Straws, camels and all that

I think that I am beginning to understand how Her Majesty's Revenue and Customs is failing to catch the tax dodgers.  The Independent explains:

More than half a million families will be made to prove to tax inspectors how much they are spending on childcare or whether their children are in full-time education under new rules buried in the small print of George Osborne's Autumn Statement.
Some 80,000 households which claim child tax credits for pre-school children will have to send evidence to HM Revenue and Customs (HMRC) of the amount they are paying a nursery, child-minder or nanny over a 10-week period. A further 500,000 families with youngsters aged between 16 and 19 who are in full-time education and are therefore eligible for child tax credits will have to send proof, in the form of letters from schools or colleges, to HMRC, rather than "self-certify" as they do now.
The Chancellor estimates the new rules will recoup £315m in overpayments in tax credits in the year 2014-15, a further £185m in 2015-16 and £85m the following year. Fraud and error in the tax credits system last year cost the Treasury more than £2.2bn, and Treasury sources said there needed to be tougher measures to claw back taxpayers' money.
Yet there were warnings last night that the new rules would deter some parents – who are at the lower end of the income scale – from claiming tax credits because of the onerous and complex paperwork.
The new rules follow measures imposed on higher earners to provide paperwork to tax inspectors on child benefit.
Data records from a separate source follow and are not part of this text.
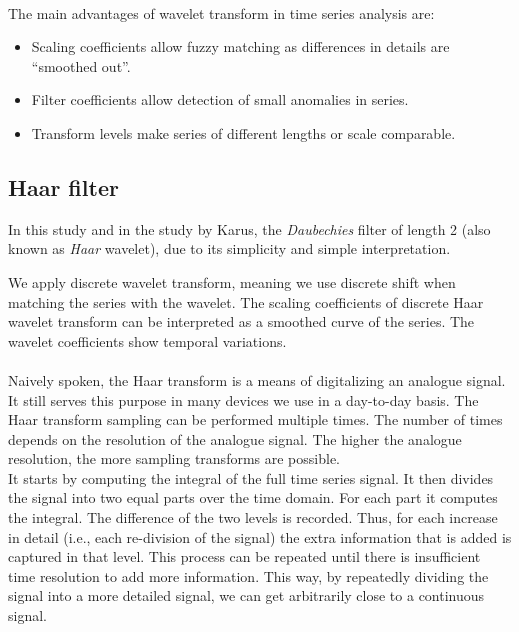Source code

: \paragraph{}
The main advantages of wavelet transform in time series analysis are:
\begin{itemize}
	\item Scaling coefficients allow fuzzy matching as differences in details are
	``smoothed out''.
	\item Filter coefficients allow detection of small anomalies in series.
	\item Transform levels make series of different lengths or scale comparable.
\end{itemize}

\subsection{Haar filter}
In this study and in the study by Karus, the \emph{Daubechies }\rm filter of
length 2 (also known as \emph{Haar }\rm wavelet), due to its simplicity and
simple interpretation.

We apply discrete wavelet transform, meaning we use discrete shift when matching
the series with the wavelet. The scaling coefficients of discrete Haar wavelet
transform can be interpreted as a smoothed curve of the series. The wavelet
coefficients show temporal variations.

\paragraph{}
Naively spoken, the Haar transform is a means of digitalizing an analogue
signal. It still serves this purpose in many devices we use in a day-to-day
basis. The Haar transform sampling can be performed multiple times. The number
of times depends on the resolution of the analogue signal. The higher the
analogue resolution, the more sampling transforms are possible.\\

It starts by computing the integral of the full time series signal. It then
divides the signal into two equal parts over the time domain.
For each part it computes the integral. The difference of the two levels is
recorded. Thus, for each increase in detail (i.e., each re-division of the
signal) the extra information that is added is captured in that level. This
process can be repeated until there is insufficient time resolution to add more
information. This way, by repeatedly dividing the signal into a more detailed
signal, we can get arbitrarily close to a continuous signal.\\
From next month, parents who earn more than £50,000 will lose most of their child benefit and must send payslips or bank statements to HMRC in order to claim back some of the money. Child benefit is being axed altogether from households where one earner is on a salary of more than £60,000.

And all this at a time when Slasher Osborne is hacking away at staff numbers in HMRC.  Little wonder that the department is dysfunctional, with more and more tasks loaded on the backs of fewer and fewer staff.